Top of Records for this task

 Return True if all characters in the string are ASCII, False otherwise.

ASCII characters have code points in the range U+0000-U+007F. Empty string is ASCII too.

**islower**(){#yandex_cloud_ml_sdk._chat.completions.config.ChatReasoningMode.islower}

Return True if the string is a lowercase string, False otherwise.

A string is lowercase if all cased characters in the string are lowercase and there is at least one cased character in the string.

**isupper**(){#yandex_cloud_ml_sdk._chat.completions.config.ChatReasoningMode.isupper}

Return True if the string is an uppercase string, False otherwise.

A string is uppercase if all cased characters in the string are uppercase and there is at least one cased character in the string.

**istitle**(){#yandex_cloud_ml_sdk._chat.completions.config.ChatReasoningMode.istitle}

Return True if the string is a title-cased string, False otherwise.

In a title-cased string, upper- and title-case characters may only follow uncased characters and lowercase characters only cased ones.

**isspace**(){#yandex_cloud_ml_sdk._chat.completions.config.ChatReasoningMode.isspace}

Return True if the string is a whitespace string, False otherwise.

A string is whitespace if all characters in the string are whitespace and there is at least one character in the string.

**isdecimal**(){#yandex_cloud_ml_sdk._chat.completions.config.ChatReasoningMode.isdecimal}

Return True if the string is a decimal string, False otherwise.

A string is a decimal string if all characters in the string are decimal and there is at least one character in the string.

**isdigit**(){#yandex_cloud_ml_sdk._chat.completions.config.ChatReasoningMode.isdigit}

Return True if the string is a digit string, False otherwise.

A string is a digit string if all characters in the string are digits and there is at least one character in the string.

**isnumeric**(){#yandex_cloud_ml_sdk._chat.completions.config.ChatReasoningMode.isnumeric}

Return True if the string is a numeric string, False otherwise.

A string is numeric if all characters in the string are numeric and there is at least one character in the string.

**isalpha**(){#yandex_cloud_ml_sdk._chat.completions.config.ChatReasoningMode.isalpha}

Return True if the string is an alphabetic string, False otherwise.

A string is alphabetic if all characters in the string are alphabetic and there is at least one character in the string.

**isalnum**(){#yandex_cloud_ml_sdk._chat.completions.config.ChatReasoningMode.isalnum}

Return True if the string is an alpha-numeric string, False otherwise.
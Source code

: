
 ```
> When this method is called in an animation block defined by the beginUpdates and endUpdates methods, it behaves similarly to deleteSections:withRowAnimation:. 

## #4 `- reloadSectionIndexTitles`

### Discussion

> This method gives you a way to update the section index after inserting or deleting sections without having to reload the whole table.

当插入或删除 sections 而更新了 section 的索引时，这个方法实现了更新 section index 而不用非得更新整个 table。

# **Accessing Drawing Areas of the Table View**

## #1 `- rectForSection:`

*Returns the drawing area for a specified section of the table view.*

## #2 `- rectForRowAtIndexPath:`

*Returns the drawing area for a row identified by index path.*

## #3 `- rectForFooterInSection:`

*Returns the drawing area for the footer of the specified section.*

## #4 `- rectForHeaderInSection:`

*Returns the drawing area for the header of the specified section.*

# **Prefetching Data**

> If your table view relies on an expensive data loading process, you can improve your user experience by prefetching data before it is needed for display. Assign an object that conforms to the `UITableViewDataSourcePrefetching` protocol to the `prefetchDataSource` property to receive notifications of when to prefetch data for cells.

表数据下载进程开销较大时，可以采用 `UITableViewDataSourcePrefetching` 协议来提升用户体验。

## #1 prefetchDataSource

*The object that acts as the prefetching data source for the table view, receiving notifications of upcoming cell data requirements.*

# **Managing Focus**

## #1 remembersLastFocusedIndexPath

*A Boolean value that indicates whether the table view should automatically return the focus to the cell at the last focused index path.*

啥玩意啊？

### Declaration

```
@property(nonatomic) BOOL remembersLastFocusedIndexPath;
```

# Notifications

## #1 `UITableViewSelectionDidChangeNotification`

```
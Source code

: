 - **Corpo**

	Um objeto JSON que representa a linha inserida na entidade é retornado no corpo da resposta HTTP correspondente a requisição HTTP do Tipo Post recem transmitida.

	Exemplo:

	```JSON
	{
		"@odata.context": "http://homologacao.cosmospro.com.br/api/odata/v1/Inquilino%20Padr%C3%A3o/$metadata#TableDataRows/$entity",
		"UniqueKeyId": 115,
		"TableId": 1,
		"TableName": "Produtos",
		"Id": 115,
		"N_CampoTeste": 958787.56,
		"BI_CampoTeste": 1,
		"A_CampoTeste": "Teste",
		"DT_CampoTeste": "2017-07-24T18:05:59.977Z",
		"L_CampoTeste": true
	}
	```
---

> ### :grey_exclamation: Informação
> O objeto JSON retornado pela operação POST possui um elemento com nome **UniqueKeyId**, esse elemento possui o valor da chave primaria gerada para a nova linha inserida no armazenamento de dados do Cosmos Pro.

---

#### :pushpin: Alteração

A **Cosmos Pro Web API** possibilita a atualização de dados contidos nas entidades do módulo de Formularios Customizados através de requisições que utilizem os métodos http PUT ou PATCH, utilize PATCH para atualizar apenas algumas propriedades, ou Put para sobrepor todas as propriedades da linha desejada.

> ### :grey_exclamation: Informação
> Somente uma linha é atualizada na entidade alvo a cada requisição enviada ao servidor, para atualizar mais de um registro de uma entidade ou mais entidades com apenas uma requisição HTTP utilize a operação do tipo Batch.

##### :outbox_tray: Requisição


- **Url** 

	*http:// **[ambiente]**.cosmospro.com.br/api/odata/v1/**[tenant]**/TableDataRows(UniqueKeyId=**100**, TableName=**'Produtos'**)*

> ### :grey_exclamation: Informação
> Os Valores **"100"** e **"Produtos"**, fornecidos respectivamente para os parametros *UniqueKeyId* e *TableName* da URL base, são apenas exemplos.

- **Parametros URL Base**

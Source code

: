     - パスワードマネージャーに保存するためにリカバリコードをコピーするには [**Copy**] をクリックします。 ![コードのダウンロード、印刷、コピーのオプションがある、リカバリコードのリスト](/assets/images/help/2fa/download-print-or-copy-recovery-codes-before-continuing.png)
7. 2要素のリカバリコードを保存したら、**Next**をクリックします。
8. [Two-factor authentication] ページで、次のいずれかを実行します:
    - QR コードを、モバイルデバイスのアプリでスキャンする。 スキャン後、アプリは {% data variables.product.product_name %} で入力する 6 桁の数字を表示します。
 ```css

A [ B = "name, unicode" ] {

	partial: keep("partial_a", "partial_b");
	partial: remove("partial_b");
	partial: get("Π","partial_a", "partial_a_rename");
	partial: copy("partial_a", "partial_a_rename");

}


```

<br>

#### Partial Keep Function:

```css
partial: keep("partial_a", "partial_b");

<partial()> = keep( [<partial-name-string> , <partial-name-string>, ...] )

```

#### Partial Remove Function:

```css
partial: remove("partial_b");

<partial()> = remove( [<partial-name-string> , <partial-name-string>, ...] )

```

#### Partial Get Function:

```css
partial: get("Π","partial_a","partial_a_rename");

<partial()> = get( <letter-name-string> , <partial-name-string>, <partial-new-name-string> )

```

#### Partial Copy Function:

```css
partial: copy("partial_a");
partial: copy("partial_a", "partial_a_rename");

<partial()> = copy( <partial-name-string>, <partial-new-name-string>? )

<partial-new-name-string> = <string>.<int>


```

Bottom of Records for this task

> _How to complete this task_
In the records above, each line with the string "that" should be copied.

> _Expected output_
> If your table view relies on an expensive data loading process, you can improve your user experience by prefetching data before it is needed for display. Assign an object that conforms to the `UITableViewDataSourcePrefetching` protocol to the `prefetchDataSource` property to receive notifications of when to prefetch data for cells.
*The object that acts as the prefetching data source for the table view, receiving notifications of upcoming cell data requirements.*
*A Boolean value that indicates whether the table view should automatically return the focus to the cell at the last focused index path.*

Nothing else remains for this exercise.